Monday, June 17, 2013

Interview with Pastry Chef Gina DePalma

Every serious home cook has a favorite chef; someone they try to emulate. For me that person is Gina DePalma.  I was first introduced to her work when I had dessert at Babbo several years back and since then have baked my way through her entire cookbook, Dolce Italiano. (at least that's how it seems)

Gina is an amazing pastry chef and it shines through in all her recipes. Recently I was fortunate enough to chat with her, by email, about  her passion for pastries and I want to share that with all of you. 

1. As a pastry specialist what are some intuitive things people need to know to make pastries successfully?

When it comes to baking, I think there is a myth out there that it is all about being precise and scientific, while savory cooking is all about instinct. Food is food, and whether it is sweet or savory, you have to develop an ease and confidence in cooking, whether you are making a custard or baking a cake or roasting a turkey or sautéing mushrooms. The only way to develop that ease and confidence is to COOK. Often. And pay attention to what is going on, notice the details, the differences, the appearances and textures and tastes of the things you are cooking. Intuition and instinct are the most important tools for any cook to develop. My mother and grandmother certainly weren't professionals, but their skills were honed razor sharp from years of practice, and it is only from practice that you develop intution and instinct.

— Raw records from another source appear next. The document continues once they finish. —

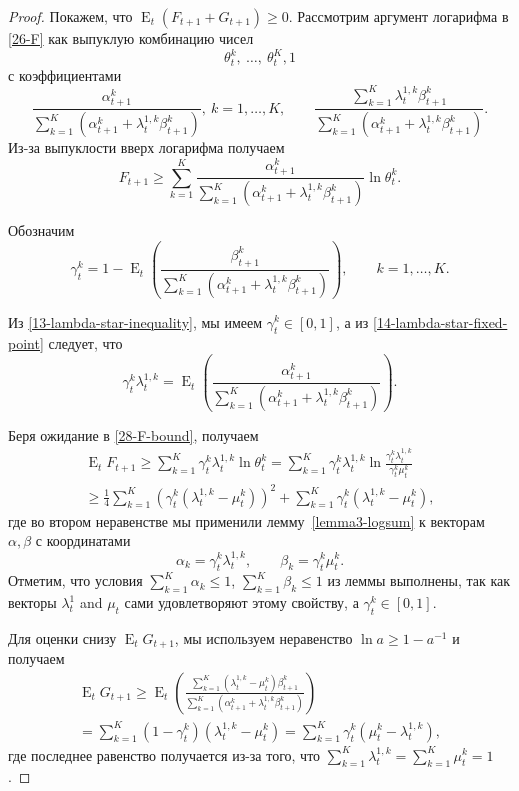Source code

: \documentclass[a4paper,12pt,russian]{article} %
\theoremstyle{definition}
\DeclareMathOperator{\E}{E}
\begin{document}
\begin{proof}
Покажем, что $\E_{t}(F_{t+1} + G_{t+1}) \ge 0$.
Рассмотрим аргумент логарифма в \eqref{26-F} как выпуклую комбинацию чисел
\[
\theta_{t}^k,\ \ldots ,\ \theta_{t}^K, 1
\]
с коэффициентами
\[
\frac{\alpha_{t+1}^k}
     {\sum_{k=1}^K(\alpha_{t+1}^k + \lambda_{t}^{1,k}\beta_{t+1}^k)},
       \ k=1,\dots,K, \qquad
\frac{\sum_{k=1}^K \lambda_{t}^{1,k}\beta_{t+1}^k}
     {\sum_{k=1}^K(\alpha_{t+1}^k + \lambda_{t}^{1,k}\beta_{t+1}^k)}.
\]
Из-за выпуклости вверх логарифма получаем
\begin{equation}
\label{28-F-bound}
F_{t+1} 
\ge \sum_{k=1}^K
  \frac{\alpha_{t+1}^k}
       {\sum_{k=1}^K (\alpha_{t+1}^k + \lambda_{t}^{1,k} \beta_{t+1}^k)}
  \ln \theta_{t}^k.
\end{equation}

Обозначим
\begin{equation}
\gamma_{t}^k 
= 1 
  - \E_t \left( 
    \frac{\beta_{t+1}^k}
         {\sum_{k=1}^K (\alpha_{t+1}^k + \lambda_{t}^{1,k} \beta_{t+1}^k)}
  \right),
  \qquad k=1,\dots,K.
\label{29-gamma-t-k}
\end{equation}


Из \eqref{13-lambda-star-inequality}, мы имеем $\gamma_{t}^k\in [0,1]$, а из \eqref{14-lambda-star-fixed-point} следует, что 
\begin{equation}
\label{gt-lambda}
\gamma_{t}^k \lambda_{t}^{1,k} 
= \E_t \left(
  \frac{\alpha_{t+1}^k}
       {\sum_{k=1}^K(\alpha_{t+1}^k + \lambda_{t}^{1,k} \beta_{t+1}^k)}
  \right).
\end{equation}

Беря ожидание в \eqref{28-F-bound}, получаем
\begin{multline}
\label{31-EF-bound}
\E_t F_{t+1} 
\ge \sum_{k=1}^K \gamma_{t}^k \lambda_{t}^{1,k} \ln \theta_{t}^k 
= \sum_{k=1}^K \gamma_{t}^k \lambda_{t}^{1,k} 
  \ln\frac{\gamma_{t}^k\lambda_{t}^{1,k}}{\gamma_{t}^k\mu_{t}^k} \\
\ge \frac 14\sum_{k=1}^K (\gamma_{t}^k(\lambda_{t}^{1,k} - \mu_{t}^k))^2 
  + \sum_{k=1}^K \gamma_{t}^k(\lambda_{t}^{1,k} - \mu_{t}^k),
\end{multline}
где во втором неравенстве мы применили лемму~\ref{lemma3-logsum} к векторам $\alpha,\beta$ с координатами
\[
\alpha_k = \gamma_{t}^k\lambda_{t}^{1,k}, \qquad \beta_k = \gamma_{t}^k\mu_{t}^k.
\]
Отметим, что условия $\sum_{k=1}^K \alpha_k \le 1$, $\sum_{k=1}^K \beta_k \le 1$ из леммы выполнены, так как векторы $\lambda_t^1$ and $\mu_t$ сами удовлетворяют этому свойству, а $\gamma_{t}^k \in [0,1]$.

Для оценки снизу $\E_t G_{t+1}$, мы используем неравенство $\ln a \ge 1 - a^{-1}$ и получаем
\begin{multline}
\label{32-EG-bound}
\E_t G_{t+1} 
\ge \E_t \left( 
  \frac{\sum_{k=1}^K (\lambda_{t}^{1,k} - \mu_{t}^k) \beta_{t+1}^k}
       {\sum_{k=1}^K (\alpha_{t+1}^k + \lambda_{t}^{1,k} \beta_{t+1}^k)}
  \right) \\
= \sum_{k=1}^K (1-\gamma_{t}^k) (\lambda_{t}^{1,k} - \mu_{t}^k) 
= \sum_{k=1}^K \gamma_{t}^k (\mu_{t}^k - \lambda_{t}^{1,k}),
\end{multline}
где последнее равенство получается из-за того, что $\sum_{k=1}^K \lambda_{t}^{1,k} = \sum_{k=1}^K \mu_{t}^k = 1$. 


\end{proof}
\end{document}
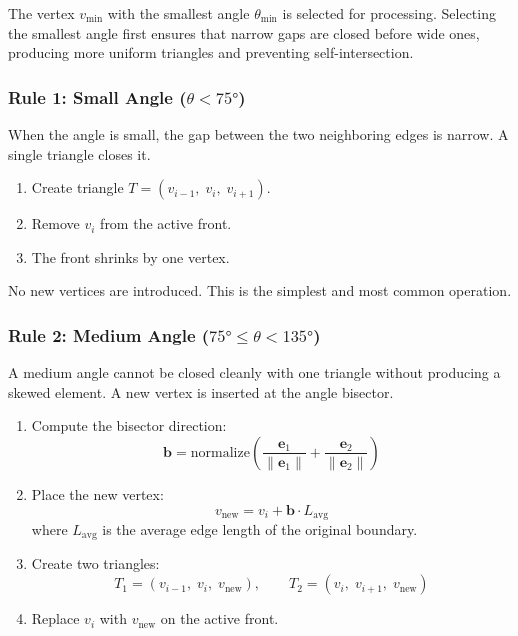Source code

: \documentclass[12pt,a4paper]{article}
\begin{document}
The vertex $v_{\min}$ with the smallest angle $\theta_{\min}$ is selected for processing. Selecting the smallest angle first ensures that narrow gaps are closed before wide ones, producing more uniform triangles and preventing self-intersection.

\subsubsection{Rule 1: Small Angle ($\theta < 75°$)}

When the angle is small, the gap between the two neighboring edges is narrow. A single triangle closes it.

\begin{enumerate}[leftmargin=2em]
  \item Create triangle $T = (v_{i-1},\; v_i,\; v_{i+1})$.
  \item Remove $v_i$ from the active front.
  \item The front shrinks by one vertex.
\end{enumerate}

No new vertices are introduced. This is the simplest and most common operation.

\subsubsection{Rule 2: Medium Angle ($75° \leq \theta < 135°$)}

A medium angle cannot be closed cleanly with one triangle without producing a skewed element. A new vertex is inserted at the angle bisector.

\begin{enumerate}[leftmargin=2em]
  \item Compute the bisector direction:
    \[
      \mathbf{b} = \mathrm{normalize}\!\left(\frac{\mathbf{e}_1}{\|\mathbf{e}_1\|} + \frac{\mathbf{e}_2}{\|\mathbf{e}_2\|}\right)
    \]
  \item Place the new vertex:
    \[
      v_{\text{new}} = v_i + \mathbf{b} \cdot L_{\text{avg}}
    \]
    where $L_{\text{avg}}$ is the average edge length of the original boundary.
  \item Create two triangles:
    \[
      T_1 = (v_{i-1},\; v_i,\; v_{\text{new}}), \qquad T_2 = (v_i,\; v_{i+1},\; v_{\text{new}})
    \]
  \item Replace $v_i$ with $v_{\text{new}}$ on the active front.
\end{enumerate}
\end{document}
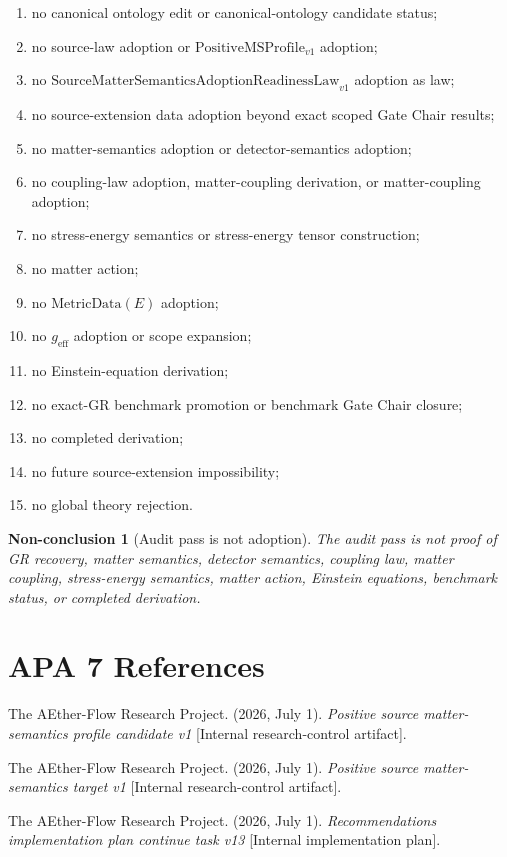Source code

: \documentclass[11pt]{article}
\newcommand{\SMSAR}{\mathrm{SourceMatterSemanticsAdoptionReadinessLaw}_{v1}}
\newcommand{\PMSProf}{\mathrm{PositiveMSProfile}_{v1}}
\newcommand{\MetricData}{\mathrm{MetricData}}
\newcommand{\geff}{g_{\mathrm{eff}}}
\newtheorem{nonconclusion}{Non-conclusion}
\begin{document}
\begin{enumerate}[leftmargin=*]
  \item no canonical ontology edit or canonical-ontology candidate status;
  \item no source-law adoption or \(\PMSProf\) adoption;
  \item no \(\SMSAR\) adoption as law;
  \item no source-extension data adoption beyond exact scoped Gate Chair results;
  \item no matter-semantics adoption or detector-semantics adoption;
  \item no coupling-law adoption, matter-coupling derivation, or matter-coupling adoption;
  \item no stress-energy semantics or stress-energy tensor construction;
  \item no matter action;
  \item no \(\MetricData(E)\) adoption;
  \item no \(\geff\) adoption or scope expansion;
  \item no Einstein-equation derivation;
  \item no exact-GR benchmark promotion or benchmark Gate Chair closure;
  \item no completed derivation;
  \item no future source-extension impossibility;
  \item no global theory rejection.
\end{enumerate}

\begin{nonconclusion}[Audit pass is not adoption]
The audit pass is not proof of GR recovery, matter semantics, detector
semantics, coupling law, matter coupling, stress-energy semantics, matter
action, Einstein equations, benchmark status, or completed derivation.
\end{nonconclusion}

\section{APA 7 References}

The AEther-Flow Research Project. (2026, July 1).
\emph{Positive source matter-semantics profile candidate v1}
[Internal research-control artifact].

The AEther-Flow Research Project. (2026, July 1).
\emph{Positive source matter-semantics target v1}
[Internal research-control artifact].

The AEther-Flow Research Project. (2026, July 1).
\emph{Recommendations implementation plan continue task v13}
[Internal implementation plan].
\end{document}
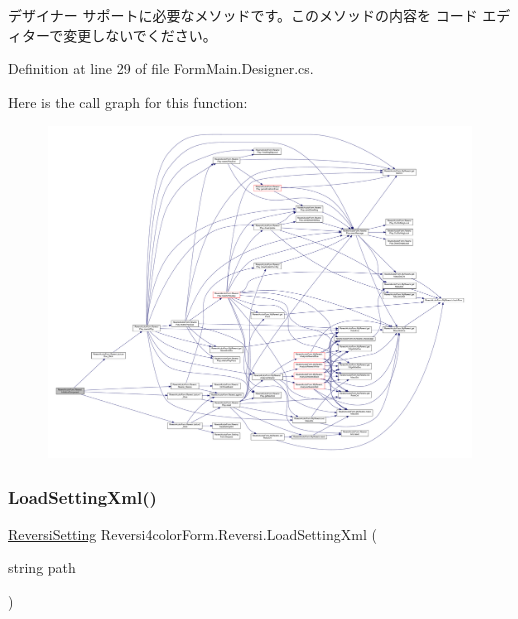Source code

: デザイナー サポートに必要なメソッドです。このメソッドの内容を コード エディターで変更しないでください。 



Definition at line 29 of file Form\+Main.\+Designer.\+cs.

Here is the call graph for this function\+:\nopagebreak
\begin{figure}[H]
\begin{center}
\leavevmode
\includegraphics[width=350pt]{class_reversi4color_form_1_1_reversi_a9eb7787e255c6aab7c75d6f0730e579e_cgraph}
\end{center}
\end{figure}
\mbox{\label{class_reversi4color_form_1_1_reversi_a944e9618d0eac2a6928d8a8ec835d384}} 
\subsubsection{\texorpdfstring{Load\+Setting\+Xml()}{LoadSettingXml()}}
{\footnotesize\ttfamily \hyperlink{class_reversi4color_form_1_1_reversi_setting}{Reversi\+Setting} Reversi4color\+Form.\+Reversi.\+Load\+Setting\+Xml (\begin{DoxyParamCaption}\item[{string}]{path }\end{DoxyParamCaption})}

2.  What do you think is the biggest mistake people make when baking?

Continuing what I said above, I think the biggest mistake is not paying attention to what is happening in front of you and relying too much on a recipe to tell you what you need to know. My staff used to always ask me how long to bake things and my answer always was, until it is done. Underbaked things or undercooked custards would drive me crazy. "But I cooked it for 18 minutes!" they would say Well, it may need 19 or 20 minutes today for a number of reasons - how many times was the oven door opened, and was there something else in there baking with it? Is it hot and humid today or cold and dry? There are so many factors you can't control, so you have to constantly adjust things as you go along and look at what your food is doing. A recipe is just a guideline.

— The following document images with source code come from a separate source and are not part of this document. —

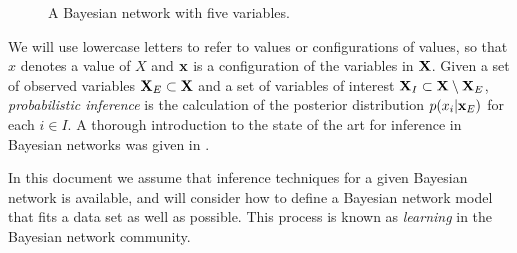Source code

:\begin{figure}[htb]
  \begin{center}
   \scalebox{1}{
    \begin{tikzpicture}

    \simpleModel
    \end{tikzpicture}
    }
  \end{center}
  \caption{A Bayesian network with five variables.}
  \label{fig:sampleBN}
\end{figure}


We will use lowercase letters to refer to
values or configurations of values, so that $x$ denotes a value of $X$ and $\mathbf{x}$ is a configuration of the
variables in $\mathbf{X}$. 
Given a set of observed variables $\mathbf{X}_E\subset \mathbf{X}$ and a set of variables of interest $\mathbf{X}_I\subset \mathbf{X} \setminus \mathbf{X}_E$,
\emph{probabilistic inference} is the calculation  of the posterior distribution
$p(x_i|\mathbf{x}_E)$ for each $i\in I$. 
A thorough introduction to the state of the art for inference in Bayesian networks was given in \cite{AMIDST-D31}. 

In this document we assume that inference techniques for a given Bayesian network is available, and will consider how to define a Bayesian network model that fits a data set as well as possible.
This process is known as \textit{learning} in the Bayesian network community.



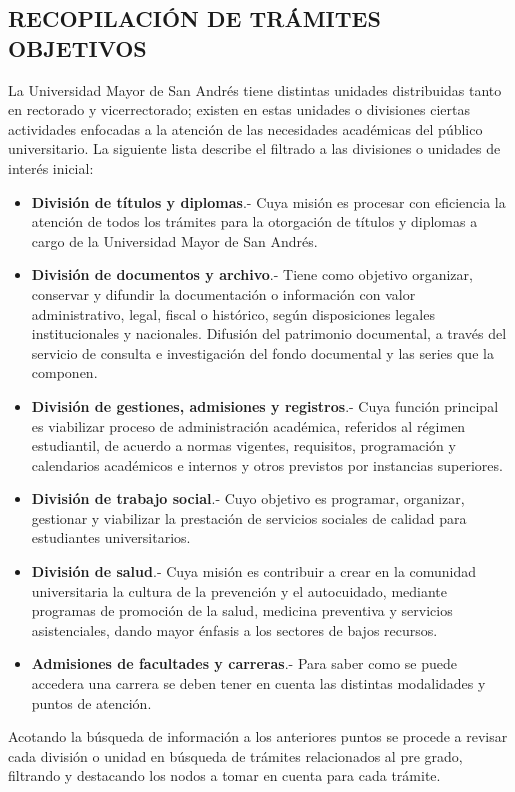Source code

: \documentclass[letter, openright, 12pt]{book}
\begin{document}
\subsection{RECOPILACIÓN DE TRÁMITES OBJETIVOS}
La Universidad Mayor de San Andrés tiene distintas unidades distribuidas tanto en rectorado y vicerrectorado; existen en estas unidades o divisiones ciertas actividades enfocadas a la atención de las necesidades académicas del público universitario. La siguiente lista describe el filtrado a las divisiones o unidades de interés inicial: 
\begin{itemize}
\item \textbf{División de títulos y diplomas}.- Cuya misión es procesar con eficiencia la atención de todos los trámites para la otorgación de títulos y diplomas a cargo de la Universidad Mayor de San Andrés.
\item \textbf{División de documentos y archivo}.- Tiene como objetivo 
organizar, conservar y difundir la documentación o información con valor administrativo, legal, fiscal o histórico, según disposiciones legales institucionales y nacionales. Difusión del patrimonio documental, a través del servicio de consulta e investigación del fondo documental y las series que la componen. 
\item \textbf{División de gestiones, admisiones y registros}.- Cuya función principal es viabilizar proceso de administración académica, referidos al régimen estudiantil, de acuerdo a normas vigentes, requisitos, programación y calendarios académicos e internos y otros previstos por instancias superiores.
\item \textbf{División de trabajo social}.- Cuyo objetivo es programar, organizar, gestionar y viabilizar la prestación de servicios sociales de calidad para estudiantes universitarios.
\item \textbf{División de salud}.- Cuya misión es contribuir a crear en la comunidad universitaria la cultura de la prevención y el autocuidado, mediante programas de promoción de la salud, medicina preventiva y servicios asistenciales, dando mayor énfasis a los sectores de bajos recursos.
\item \textbf{Admisiones de facultades y carreras}.- Para saber como se puede accedera una carrera se deben tener en cuenta las distintas modalidades y puntos de atención.
\end{itemize}

Acotando la búsqueda de información a los anteriores puntos se procede a revisar cada división o unidad en búsqueda de trámites relacionados al pre grado, filtrando y destacando los nodos a tomar en cuenta para cada trámite. 
\end{document}
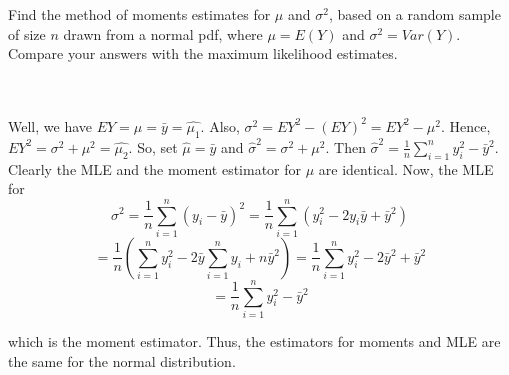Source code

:Find the method of moments estimates for $\mu$ and $\sigma^2$, based on a random sample of size $n$
drawn from a normal pdf, where $\mu=E(Y)$ and $\sigma^2=Var(Y)$. Compare your answers with the maximum
likelihood estimates.\\\\

\begin{solution}\renewcommand{\qedsymbol}{}\ \\
    Well, we have $EY=\mu=\bar{y}=\hat{\mu_1}$. Also, $\sigma^2=EY^2-(EY)^2=EY^2-\mu^2$. Hence,
    $EY^2=\sigma^2+\mu^2=\hat{\mu_2}$. So, set $\hat{\mu}=\bar{y}$ and $\hat{\sigma}^2=\sigma^2+\mu^2$.
    Then $\hat{\sigma}^2=\frac1n\sum_{i=1}^ny_i^2-\bar{y}^2$. Clearly the MLE and the moment estimator
    for $\mu$ are identical. Now, the MLE for
    $$\sigma^2=\frac1n\sum_{i=1}^n(y_i-\bar{y})^2=\frac1n\sum_{i=1}^n(y_i^2-2y_i\bar{y}+\bar{y}^2)$$
    $$=\frac1n(\sum_{i=1}^ny_i^2-2\bar{y}\sum_{i=1}^ny_i+n\bar{y}^2)
    =\frac1n\sum_{i=1}^ny_i^2-2\bar{y}^2+\bar{y}^2$$
    $$=\frac1n\sum_{i=1}^ny_i^2-\bar{y}^2$$
    
    which is the moment estimator. Thus, the estimators for moments and MLE are the same for the normal
    distribution.

\end{solution}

3.  I understand you have lived in Italy…what has this brought to the art of what you do?

Well, I am Italian, and I grew up in an Italian household; my grandparents came from the same town in Calabria and my mother spent part of her childhood there. Everything I did and learned about cooking from childhood influenced me much more than the time I spent traveling and living in Italy. That was my basis.  My later travels were more of a validation and refinement of what I already knew and the way I already had lived.

4.  How does esthetics factor into the final product?  Looks or taste what’s more important to you?

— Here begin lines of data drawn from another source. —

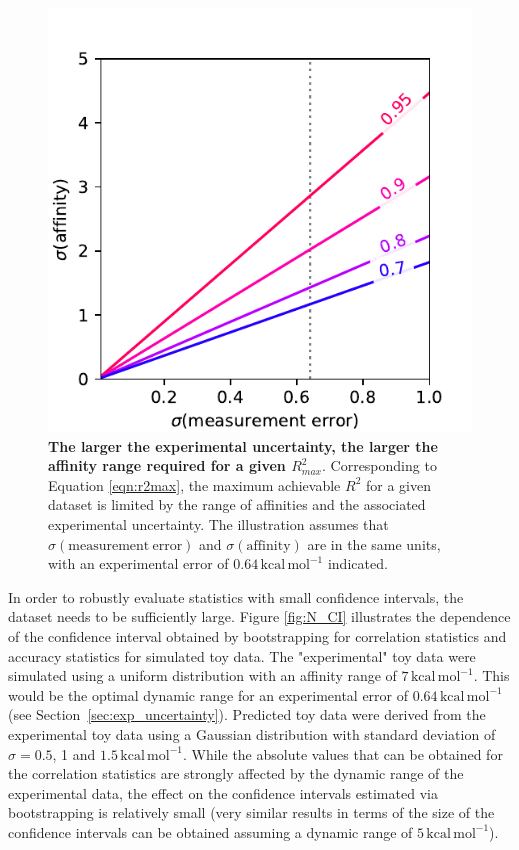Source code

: \documentclass[9pt,bestpractices]{livecoms}
\begin{document}
\begin{figure}[!ht]
    \includegraphics[width=0.95\linewidth]{figures/R2max.pdf}
    \caption{\textbf{The larger the experimental uncertainty, the larger the affinity range required for a given $R^2_{max}$}. Corresponding to Equation \ref{eqn:r2max}, the maximum achievable $R^2$ for a given dataset is limited by the range of affinities and the associated experimental uncertainty. The illustration assumes that $\sigma(\mathrm{measurement\ error})$ and $\sigma(\mathrm{affinity})$ are in the same units, with an experimental error of $0.64\,\mathrm{kcal\,mol^{-1}}$ indicated.}
    \label{fig:r2max}
\end{figure}

In order to robustly evaluate statistics with small confidence intervals, the dataset needs to be sufficiently large. 
Figure \ref{fig:N_CI} illustrates the dependence of the confidence interval obtained by bootstrapping for correlation statistics and accuracy statistics for simulated toy data. 
The "experimental" toy data were simulated using a uniform distribution with an affinity range of $7\,\mathrm{kcal\,mol^{-1}}$. 
This would be the optimal dynamic range for an experimental error of $0.64\,\mathrm{kcal\,mol^{-1}}$ (see Section~\ref{sec:exp_uncertainty}). 
Predicted toy data were derived from the experimental toy data using a Gaussian distribution with standard deviation of $\sigma = 0.5$, 1 and $1.5\,\mathrm{kcal\,mol^{-1}}$. 
While the absolute values that can be obtained for the correlation statistics are strongly affected by the dynamic range of the experimental data, the effect on the confidence intervals estimated via bootstrapping is relatively small (very similar results in terms of the size of the confidence intervals can be obtained assuming a dynamic range of $5\,\mathrm{kcal\,mol^{-1}}$).
\end{document}
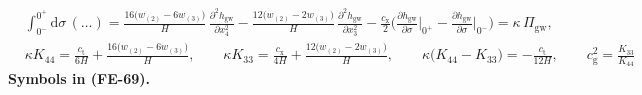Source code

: \documentclass[
  10pt,
]{article}
\begin{document}
\[
\begin{aligned}
&\int_{0^-}^{0^+}\mathrm{d}\sigma\,(\dots) = \frac{16\big(w_{(2)} - 6w_{(3)}\big)}{H}\,\frac{\partial^2h_{\mathrm{gw}}}{\partial x_4^2}
 - \frac{12\big(w_{(2)} - 2w_{(3)}\big)}{H}\,\frac{\partial^2h_{\mathrm{gw}}}{\partial x_3^2}
 - \frac{c_{\mathrm{x}}}{2}\Big(\frac{\partial h_{\mathrm{gw}}}{\partial\sigma}\Big\vert_{0^+} - \frac{\partial h_{\mathrm{gw}}}{\partial\sigma}\Big\vert_{0^-}\Big)
 = \kappa\,\Pi_{\mathrm{gw}},\\
&\kappa K_{44} = \frac{c_{\mathrm{t}}}{6H} + \frac{16\big(w_{(2)} - 6w_{(3)}\big)}{H},\qquad
 \kappa K_{33} = \frac{c_{\mathrm{x}}}{4H} + \frac{12\big(w_{(2)} - 2w_{(3)}\big)}{H},\qquad
 \kappa\big(K_{44} - K_{33}\big) = -\frac{c_{\mathrm{t}}}{12H},\qquad c_{\mathrm{g}}^2 = \frac{K_{33}}{K_{44}}
\end{aligned} \tag{FE-69}
\] \textbf{Symbols in (FE-69).}
\end{document}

I never begin conceptualizing a dessert by thinking about aesthetics. I begin thinking about what flavors and textures I want and the ingredients I want to feature. I think well-prepared food is naturally beautiful, so the visual part usually comes easy and is the last step for me.

5.  What kitchen tool(s) can’t you live without?

My wooden spoons and mixing bowls. With just those two things, you can do a lot. Cooks did almost everything with them at one point, before we had the walls of gadgets available now. I love my wooden spoons and use them more than anything else.

6.  What is your go to dessert for family/friends? 

If we have dessert, I usually make my creamy ricotta cheesecake more than anything else, because it is quick and easy and delicious. The flavors are pure and straightforward, and after a big meal it is nice to have something simple and sweet. I also make a lot of cookies, because they go a long way, and nothing makes people happier than a big plate piled high with cookies. Most Italians, including my family, enjoy fruit and cheese and nuts after dinner, and the all-important espresso, and in many cases we don't have a dessert after that, but a cookie to dunk is always welcomed.

7.   Are you working on a new cookbook? 

Yes, I am. It has been a long project that finally nearing completion, and it is a continuation of my love for Italy and Italian sweets. There's a lot in there about both my family experience and my travels. 

8.   Any kitchen disasters you’d want to share?

We've all had kitchen disasters, it is part of process. People shouldn't be ashamed or angry because it is through the disasters that you learn the most about how to cook. I've made more than a few wedding cakes, and they are always filled with potential disaster. I once had to deal with a cake that cracked and almost split in half during the transportation process. After that, I swore off them.

9.  How did you get started with pastries?

I never studied pastry formally in school. But when I needed a job, one was available in pastry so I took it. Simple as that. That was almost 20 years ago, and the explosion of the restaurant scene had not yet begun. If you were offered a job in a good kitchen, you took it. I had apprenticed at Chanterelle and then was blessed with an opportunity in pastry at Gramercy Tavern, and it obviously determined the course of my career.

10. Share an unknown fact about your kitchen

It is a tiny NYC apartment kitchen. Teeny tiny. I don't have enough space in my cabinets for all of my equipment, so I have it stashed everywhere - in clothes closets, trunks, baskets, bureau drawers and under my bed. I dream of someday having a nice, big kitchen with two wall ovens and a kitchen island, but I sure don't have that now!